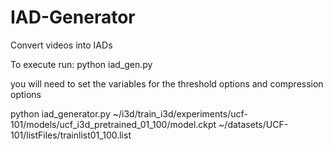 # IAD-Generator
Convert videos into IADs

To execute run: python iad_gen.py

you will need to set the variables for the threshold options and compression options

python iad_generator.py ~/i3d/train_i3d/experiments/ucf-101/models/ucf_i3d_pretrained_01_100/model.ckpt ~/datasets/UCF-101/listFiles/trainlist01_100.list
...
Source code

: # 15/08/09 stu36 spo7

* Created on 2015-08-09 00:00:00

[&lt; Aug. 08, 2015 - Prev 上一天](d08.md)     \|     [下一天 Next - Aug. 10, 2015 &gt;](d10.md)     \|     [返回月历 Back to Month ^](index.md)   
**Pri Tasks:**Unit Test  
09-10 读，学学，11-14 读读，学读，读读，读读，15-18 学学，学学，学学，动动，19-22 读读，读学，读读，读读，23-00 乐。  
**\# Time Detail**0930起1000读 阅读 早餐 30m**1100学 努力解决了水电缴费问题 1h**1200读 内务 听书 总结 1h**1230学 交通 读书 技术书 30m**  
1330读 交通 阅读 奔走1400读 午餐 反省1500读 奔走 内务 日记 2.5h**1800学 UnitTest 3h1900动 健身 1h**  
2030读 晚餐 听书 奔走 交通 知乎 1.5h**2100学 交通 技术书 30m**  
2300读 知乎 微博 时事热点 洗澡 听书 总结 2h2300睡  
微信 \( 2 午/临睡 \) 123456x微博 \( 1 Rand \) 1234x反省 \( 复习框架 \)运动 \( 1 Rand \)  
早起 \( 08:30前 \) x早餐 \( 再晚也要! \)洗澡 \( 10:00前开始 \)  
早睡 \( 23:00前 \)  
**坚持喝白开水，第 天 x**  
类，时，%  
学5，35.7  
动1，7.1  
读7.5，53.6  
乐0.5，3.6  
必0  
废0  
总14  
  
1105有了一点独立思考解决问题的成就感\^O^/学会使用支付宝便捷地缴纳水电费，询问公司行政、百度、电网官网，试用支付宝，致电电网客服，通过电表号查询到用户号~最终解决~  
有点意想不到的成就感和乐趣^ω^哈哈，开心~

= WORK REQUIRED =
Show each line from the listing above that includes the word "python".

= RESULT OF THIS TASK =
To execute run: python iad_gen.py
python iad_generator.py ~/i3d/train_i3d/experiments/ucf-101/models/ucf_i3d_pretrained_01_100/model.ckpt ~/datasets/UCF-101/listFiles/trainlist01_100.list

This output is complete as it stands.